Я ложусь, не раздеваясь, на постель, прислушиваясь к тишине, стараюсь успокоиться. И вдруг начинаю плакать. О чем? Ведь у меня нет никакого горя. Все хорошо. Все очень хорошо. Но слезы все сильнее текут по моим щекам, и я не могу их удержать.
О Господи! До чего мне грустно! Как жестока жизнь! Как несчастны люди! Особенно поэты.
Бедный, бедный Игорь Северянин!
— Nevermore! Мы никогда больше не увидимся, — сказал мне, прощаясь со мной в январе 1923 года в Берлине, Игорь Северянин.
И мы действительно никогда больше не увиделись. Но слышать о нем мне все же еще пришлось.
Однажды в гостеприимном доме Мильруда, редактора рижской газеты «Сегодня», за литературным завтраком, что не мешало ему быть очень вкусным, — на нем присутствовал, как всегда, кроме нескольких членов редакции, и Петр Пильский, — я выразила удивление, что никогда не вижу в «Сегодня» стихов Северянина.
— Разве он перестал писать стихи?
Мильруд с притворным отчаянием схватился за голову.
— Ах, не вспоминайте о нем! Какое там перестал — просто закидывает меня стихами и требованиями, чтобы они безотлагательно появлялись. Много он мне крови испортил, пока меня не осенило чисто соломоново решение — платить ему ежемесячно пенсию за молчание. С предупреждением — пришлите хоть одно стихотворение — тут и каюк! Конец пенсии. И он, слава Богу, внял голосу благоразумия.
Меня это ошарашило, я просто задыхалась от возмущения.
— Но ведь это бесчеловечно, чудовищно! Как вы, такой добрый, могли быть таким зверски жестоким?
Мильруд пожимает плечами.
— Посидели бы вы в моей шкуре директора — иначе заговорили бы. Не только не бесчеловечно и жестоко, а гуманно и доброжелательно. Так у него, и правда, не на ананасы и шампанское, а на табачок и водочку хватает. Чего ему еще? Ведь он живет даром у своего тестя-мыйжника. Конечно, ему было бы лучше не задерживаться на земле и на крылатой яхте пристать к ледяной луне...

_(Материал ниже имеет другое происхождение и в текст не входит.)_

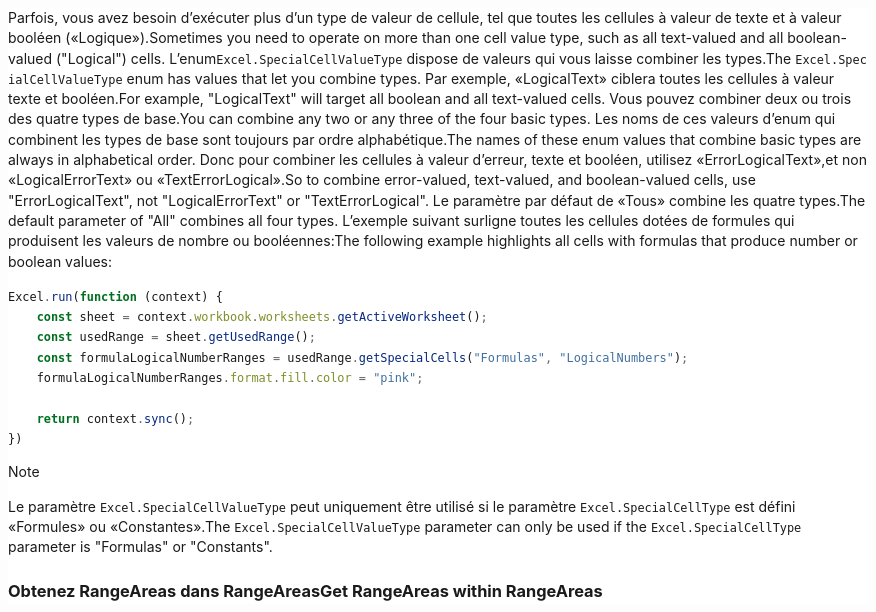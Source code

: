 <span data-ttu-id="6b017-237">Parfois, vous avez besoin d’exécuter plus d’un type de valeur de cellule, tel que toutes les cellules à valeur de texte et à valeur booléen («Logique»).</span><span class="sxs-lookup"><span data-stu-id="6b017-237">Sometimes you need to operate on more than one cell value type, such as all text-valued and all boolean-valued ("Logical") cells.</span></span> <span data-ttu-id="6b017-238">L’enum`Excel.SpecialCellValueType` dispose de valeurs qui vous laisse combiner les types.</span><span class="sxs-lookup"><span data-stu-id="6b017-238">The `Excel.SpecialCellValueType` enum has values that let you combine types.</span></span> <span data-ttu-id="6b017-239">Par exemple, «LogicalText» ciblera toutes les cellules à valeur texte et booléen.</span><span class="sxs-lookup"><span data-stu-id="6b017-239">For example, "LogicalText" will target all boolean and all text-valued cells.</span></span> <span data-ttu-id="6b017-240">Vous pouvez combiner deux ou trois des quatre types de base.</span><span class="sxs-lookup"><span data-stu-id="6b017-240">You can combine any two or any three of the four basic types.</span></span> <span data-ttu-id="6b017-241">Les noms de ces valeurs d’enum qui combinent les types de base sont toujours par ordre alphabétique.</span><span class="sxs-lookup"><span data-stu-id="6b017-241">The names of these enum values that combine basic types are always in alphabetical order.</span></span> <span data-ttu-id="6b017-242">Donc pour combiner les cellules à valeur d’erreur, texte et booléen, utilisez «ErrorLogicalText»,et non «LogicalErrorText» ou «TextErrorLogical».</span><span class="sxs-lookup"><span data-stu-id="6b017-242">So to combine error-valued, text-valued, and boolean-valued cells, use "ErrorLogicalText", not "LogicalErrorText" or "TextErrorLogical".</span></span> <span data-ttu-id="6b017-243">Le paramètre par défaut de «Tous» combine les quatre types.</span><span class="sxs-lookup"><span data-stu-id="6b017-243">The default parameter of "All" combines all four types.</span></span> <span data-ttu-id="6b017-244">L’exemple suivant surligne toutes les cellules dotées de formules qui produisent les valeurs de nombre ou booléennes:</span><span class="sxs-lookup"><span data-stu-id="6b017-244">The following example highlights all cells with formulas that produce number or boolean values:</span></span>

```js
Excel.run(function (context) {
    const sheet = context.workbook.worksheets.getActiveWorksheet();
    const usedRange = sheet.getUsedRange();
    const formulaLogicalNumberRanges = usedRange.getSpecialCells("Formulas", "LogicalNumbers");
    formulaLogicalNumberRanges.format.fill.color = "pink";

    return context.sync();
})
```

> [!NOTE]
> <span data-ttu-id="6b017-245">Le paramètre `Excel.SpecialCellValueType` peut uniquement être utilisé si le paramètre `Excel.SpecialCellType` est défini «Formules» ou «Constantes».</span><span class="sxs-lookup"><span data-stu-id="6b017-245">The `Excel.SpecialCellValueType` parameter can only be used if the `Excel.SpecialCellType` parameter is "Formulas" or "Constants".</span></span>

### <a name="get-rangeareas-within-rangeareas"></a><span data-ttu-id="6b017-246">Obtenez RangeAreas dans RangeAreas</span><span class="sxs-lookup"><span data-stu-id="6b017-246">Get RangeAreas within RangeAreas</span></span>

— Где, — прерывает его Георгий Иванов и поет (подражая Северянину): — «на луне все любезны оттого, что все немы». Вот вы и стараетесь помочь ему онеметь и стать любезным. Дело доброе!
Все, кроме меня, смеются.
— Да, страшное дело для поэта пережить себя, умереть при жизни, — провозглашает Пильский. Георгий Иванов насмешливо щурится:
— А по моему скромному мнению, и в обыкновенной смерти мало приятного. Я бы, пожалуй, согласился умереть как поэт, чтобы продолжать как человек жить до ста лет — с табачком и водочкой, разумеется.
— Ну, вам-то, Георгий Владимирович, трудно судить, как чувствует себя поэт, которого перестали печатать, — вы во всех редакциях желаннейший гость. Каждому воздается по делам его, — сентенциозно заявляет Пильский. — Если бы Северянин так пошло, безвкусно не кривлялся в своих поэзах, и его бы печатали. А то у него нет ни одного сносного стихотворения — сплошное оголтелое издевательство над русским языком, паясничество и непонятность.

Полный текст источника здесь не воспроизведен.